In the records below, find the line holding "were in) (anti_carjacking)." and the line holding "a server (rejoin_delay).". Set down both, with every line between them, exactly.

──────── Dataset excerpts ────────

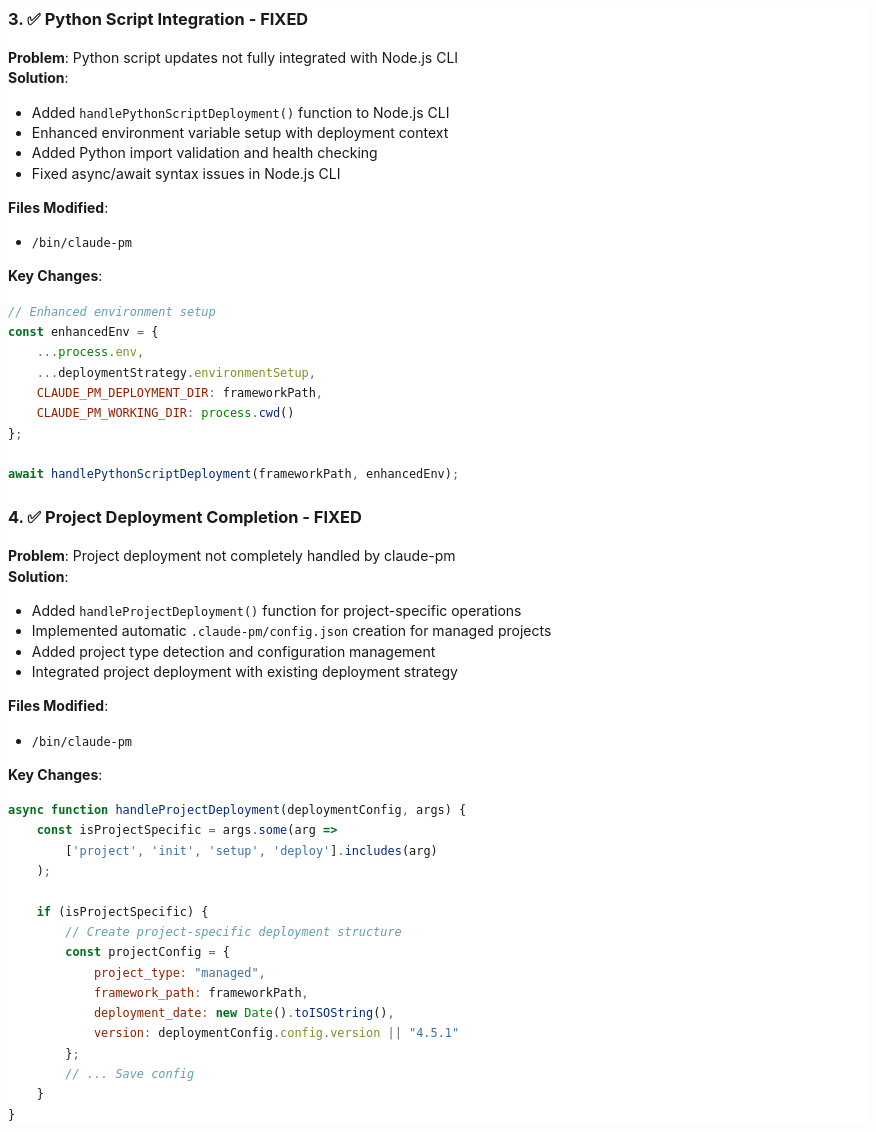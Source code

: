 ### 3. ✅ Python Script Integration - FIXED
**Problem**: Python script updates not fully integrated with Node.js CLI  
**Solution**:
- Added `handlePythonScriptDeployment()` function to Node.js CLI
- Enhanced environment variable setup with deployment context
- Added Python import validation and health checking
- Fixed async/await syntax issues in Node.js CLI

**Files Modified**:
- `/bin/claude-pm`

**Key Changes**:
```javascript
// Enhanced environment setup
const enhancedEnv = {
    ...process.env,
    ...deploymentStrategy.environmentSetup,
    CLAUDE_PM_DEPLOYMENT_DIR: frameworkPath,
    CLAUDE_PM_WORKING_DIR: process.cwd()
};

await handlePythonScriptDeployment(frameworkPath, enhancedEnv);
```

### 4. ✅ Project Deployment Completion - FIXED
**Problem**: Project deployment not completely handled by claude-pm  
**Solution**:
- Added `handleProjectDeployment()` function for project-specific operations
- Implemented automatic `.claude-pm/config.json` creation for managed projects
- Added project type detection and configuration management
- Integrated project deployment with existing deployment strategy

**Files Modified**:
- `/bin/claude-pm`

**Key Changes**:
```javascript
async function handleProjectDeployment(deploymentConfig, args) {
    const isProjectSpecific = args.some(arg => 
        ['project', 'init', 'setup', 'deploy'].includes(arg)
    );
    
    if (isProjectSpecific) {
        // Create project-specific deployment structure
        const projectConfig = {
            project_type: "managed",
            framework_path: frameworkPath,
            deployment_date: new Date().toISOString(),
            version: deploymentConfig.config.version || "4.5.1"
        };
        // ... Save config
    }
}
```
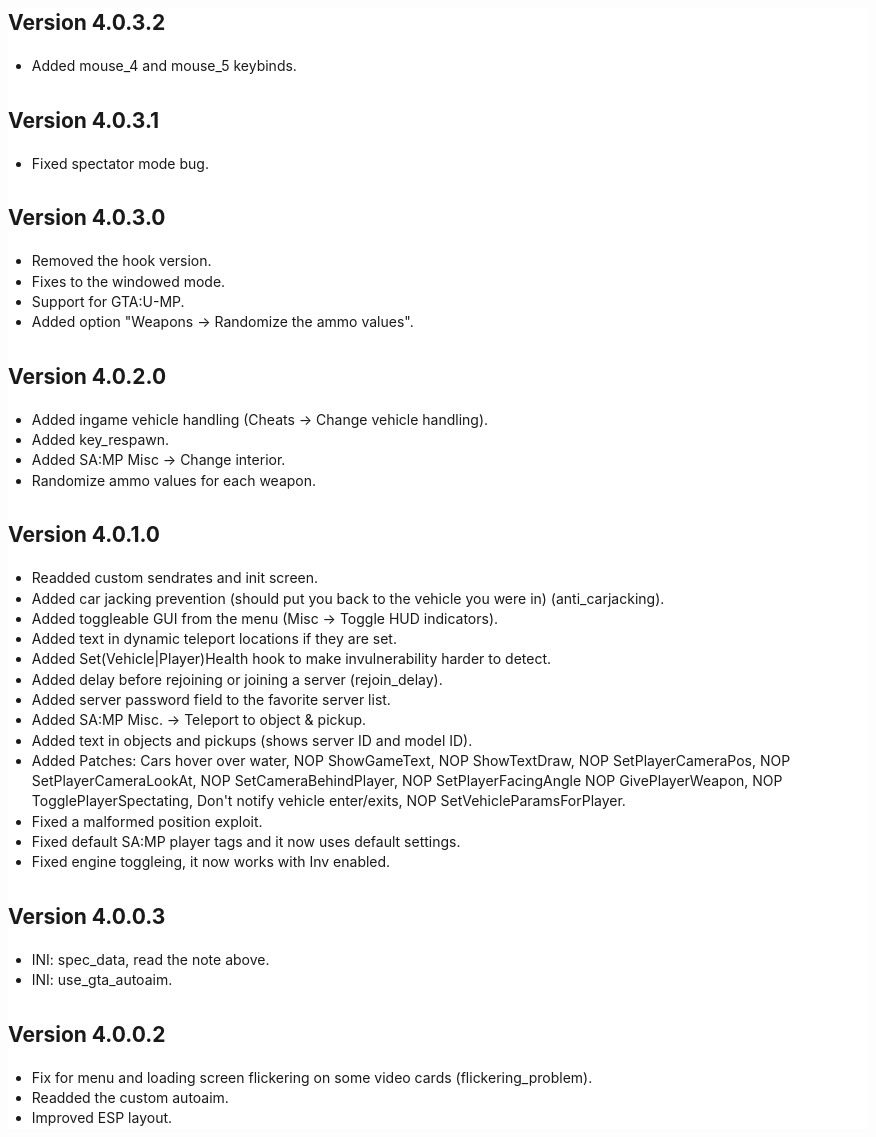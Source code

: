 ## Version 4.0.3.2
* Added mouse_4 and mouse_5 keybinds.

## Version 4.0.3.1
* Fixed spectator mode bug.

## Version 4.0.3.0
* Removed the hook version.
* Fixes to the windowed mode.
* Support for GTA:U-MP.
* Added option "Weapons -> Randomize the ammo values".

## Version 4.0.2.0
* Added ingame vehicle handling (Cheats -> Change vehicle handling).
* Added key_respawn.
* Added SA:MP Misc -> Change interior.
* Randomize ammo values for each weapon.

## Version 4.0.1.0
* Readded custom sendrates and init screen.
* Added car jacking prevention (should put you back to the vehicle you were in) (anti_carjacking).
* Added toggleable GUI from the menu (Misc -> Toggle HUD indicators).
* Added text in dynamic teleport locations if they are set.
* Added Set(Vehicle|Player)Health hook to make invulnerability harder to detect.
* Added delay before rejoining or joining a server (rejoin_delay).
* Added server password field to the favorite server list.
* Added SA:MP Misc. -> Teleport to object & pickup.
* Added text in objects and pickups (shows server ID and model ID).
* Added Patches:
  Cars hover over water, NOP ShowGameText, NOP ShowTextDraw, NOP SetPlayerCameraPos,
  NOP SetPlayerCameraLookAt, NOP SetCameraBehindPlayer, NOP SetPlayerFacingAngle
  NOP GivePlayerWeapon, NOP TogglePlayerSpectating, Don't notify vehicle enter/exits,
  NOP SetVehicleParamsForPlayer.
* Fixed a malformed position exploit.
* Fixed default SA:MP player tags and it now uses default settings.
* Fixed engine toggleing, it now works with Inv enabled.

## Version 4.0.0.3
* INI: spec_data, read the note above.
* INI: use_gta_autoaim.

## Version 4.0.0.2
* Fix for menu and loading screen flickering on some video cards (flickering_problem).
* Readded the custom autoaim.
* Improved ESP layout.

────────

Answer to this exercise:
* Added car jacking prevention (should put you back to the vehicle you were in) (anti_carjacking).
* Added toggleable GUI from the menu (Misc -> Toggle HUD indicators).
* Added text in dynamic teleport locations if they are set.
* Added Set(Vehicle|Player)Health hook to make invulnerability harder to detect.
* Added delay before rejoining or joining a server (rejoin_delay).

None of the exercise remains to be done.